The Mangsee Islands are a group of two small islands in the far south west portion of the Philippines. The group comprises North Mangsee Island and South Mangsee Island. Together they form a barangay within the Balabac, a municipality of the province of Palawan. Based on the 2010 Census, the population of the Mangsee Islands was 8,433. By the time of the 2015 Census, the population has grown into 9,016.

History
Together with the Turtle Islands the barangay enjoys the historical distinction of being territory that was not under Philippine administration at the time of independence in 1946. This is due to their unique history. By an international treaty concluded in 1930 between the United States (in respect of its then overseas territory, the Philippine Islands) and the United Kingdom (in respect of its then protectorate, the State of North Borneo) the two powers agreed the international boundaries between those respective territories. In that treaty the United Kingdom also accepted that the Turtle Islands as well as the Mangsee Islands were part of the Philippines Archipelago and therefore under United States sovereignty. However, by a supplemental international treaty concluded at the same time, the two powers agreed that those islands, although part of the Philippines Archipelago, would remain under the administration of the State of North Borneo's British North Borneo Company. The supplemental treaty provided that the British North Borneo Company would continue to administer those islands unless and until the United States government gave notice to the United Kingdom calling for administration of the islands to be transferred to the United States. The United States never gave such a notice. On 4 July 1946, the Republic of the Philippines was born.
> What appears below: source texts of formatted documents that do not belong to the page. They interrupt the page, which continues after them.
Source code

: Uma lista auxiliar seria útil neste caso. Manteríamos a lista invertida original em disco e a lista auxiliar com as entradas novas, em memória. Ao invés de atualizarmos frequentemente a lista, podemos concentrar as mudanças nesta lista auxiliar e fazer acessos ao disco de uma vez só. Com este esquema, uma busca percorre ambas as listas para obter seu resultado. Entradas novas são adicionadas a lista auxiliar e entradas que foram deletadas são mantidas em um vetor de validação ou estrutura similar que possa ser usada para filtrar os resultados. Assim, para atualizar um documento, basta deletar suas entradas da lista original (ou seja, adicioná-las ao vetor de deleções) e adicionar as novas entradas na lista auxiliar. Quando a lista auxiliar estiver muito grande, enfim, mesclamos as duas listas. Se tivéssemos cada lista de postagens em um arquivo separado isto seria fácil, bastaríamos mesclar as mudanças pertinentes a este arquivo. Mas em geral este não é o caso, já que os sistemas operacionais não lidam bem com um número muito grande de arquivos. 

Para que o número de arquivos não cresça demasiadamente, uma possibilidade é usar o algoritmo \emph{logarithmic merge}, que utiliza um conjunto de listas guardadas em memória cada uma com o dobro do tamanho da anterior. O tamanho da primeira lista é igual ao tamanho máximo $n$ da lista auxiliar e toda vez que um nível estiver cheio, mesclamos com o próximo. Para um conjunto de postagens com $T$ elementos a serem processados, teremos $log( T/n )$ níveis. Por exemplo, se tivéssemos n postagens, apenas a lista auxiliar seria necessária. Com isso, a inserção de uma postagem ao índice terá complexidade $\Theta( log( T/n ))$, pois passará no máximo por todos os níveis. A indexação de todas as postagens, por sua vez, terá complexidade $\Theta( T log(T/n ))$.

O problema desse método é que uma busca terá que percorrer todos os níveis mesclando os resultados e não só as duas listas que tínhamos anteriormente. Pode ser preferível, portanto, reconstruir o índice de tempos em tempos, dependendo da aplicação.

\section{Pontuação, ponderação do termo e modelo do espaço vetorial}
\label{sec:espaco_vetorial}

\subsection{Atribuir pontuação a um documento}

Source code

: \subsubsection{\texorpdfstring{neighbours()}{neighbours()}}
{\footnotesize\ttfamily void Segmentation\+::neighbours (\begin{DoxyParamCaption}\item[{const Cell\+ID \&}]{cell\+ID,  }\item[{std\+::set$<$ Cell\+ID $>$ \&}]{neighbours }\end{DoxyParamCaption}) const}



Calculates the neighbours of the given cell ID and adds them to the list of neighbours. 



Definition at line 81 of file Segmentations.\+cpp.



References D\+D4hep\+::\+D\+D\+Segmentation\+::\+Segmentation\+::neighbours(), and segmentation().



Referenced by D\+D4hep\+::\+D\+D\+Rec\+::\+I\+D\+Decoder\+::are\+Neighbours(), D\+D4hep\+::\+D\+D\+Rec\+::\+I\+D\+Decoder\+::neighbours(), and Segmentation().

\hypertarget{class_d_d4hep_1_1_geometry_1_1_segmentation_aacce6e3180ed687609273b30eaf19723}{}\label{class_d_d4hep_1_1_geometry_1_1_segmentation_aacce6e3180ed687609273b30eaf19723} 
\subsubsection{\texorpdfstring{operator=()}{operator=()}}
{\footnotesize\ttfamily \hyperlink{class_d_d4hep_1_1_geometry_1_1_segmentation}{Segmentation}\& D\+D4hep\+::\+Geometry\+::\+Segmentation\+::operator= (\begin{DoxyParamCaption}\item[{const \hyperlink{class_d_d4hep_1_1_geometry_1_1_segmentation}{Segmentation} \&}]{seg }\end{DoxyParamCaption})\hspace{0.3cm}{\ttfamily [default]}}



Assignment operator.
It became the successor to the United States under the treaties of 1930. On 15 July 1946, the United Kingdom annexed the State of North Borneo and, in the view of the United Kingdom, became the sovereign power with respect to what had been the State of North Borneo. On 19 September 1946, the Republic of the Philippines notified the United Kingdom that it wished to take over the administration of the Turtle Islands and the Mangsee Islands. Pursuant to a supplemental international agreement, the transfer of administration became effective on 16 October 1947.

Geography and society
The islands are situated in the Sulu Sea at the south-western tip of the country, at the edge of the international treaty limits separating the Philippines and Malaysia. South Mangsee Island is the larger of the two islands but is tiny measuring just 23 square hectares. With a population of nearly 9,000, mostly ethnic Sama Muslims, the islands are very densely populated. South Mangsee is home to the majority of the population as well as governmental institutions such as an elementary school established in 1975. Mangsee is closer to Sabah, Malaysia, than to the southernmost Palawan town of Balabac to which it belongs administratively. There have been issues with the safety of the islands' water supply. In 2000, Mangsee was hit by an epidemic that killed around 200 people in a span of about two weeks, in what was believed to be caused by cholera. As of 2012, the barangay still did not have a resident doctor. Due to the problems, most of the islands inhabitants seek treatment to neighbouring Banggi Island in Sabah. Smuggling to and from Malaysia, as well as fishing, are important economic activities in Mangsee.

Accessibility
Access to the Mangsee Islands is difficult, as there are no regular means of transportation to the area.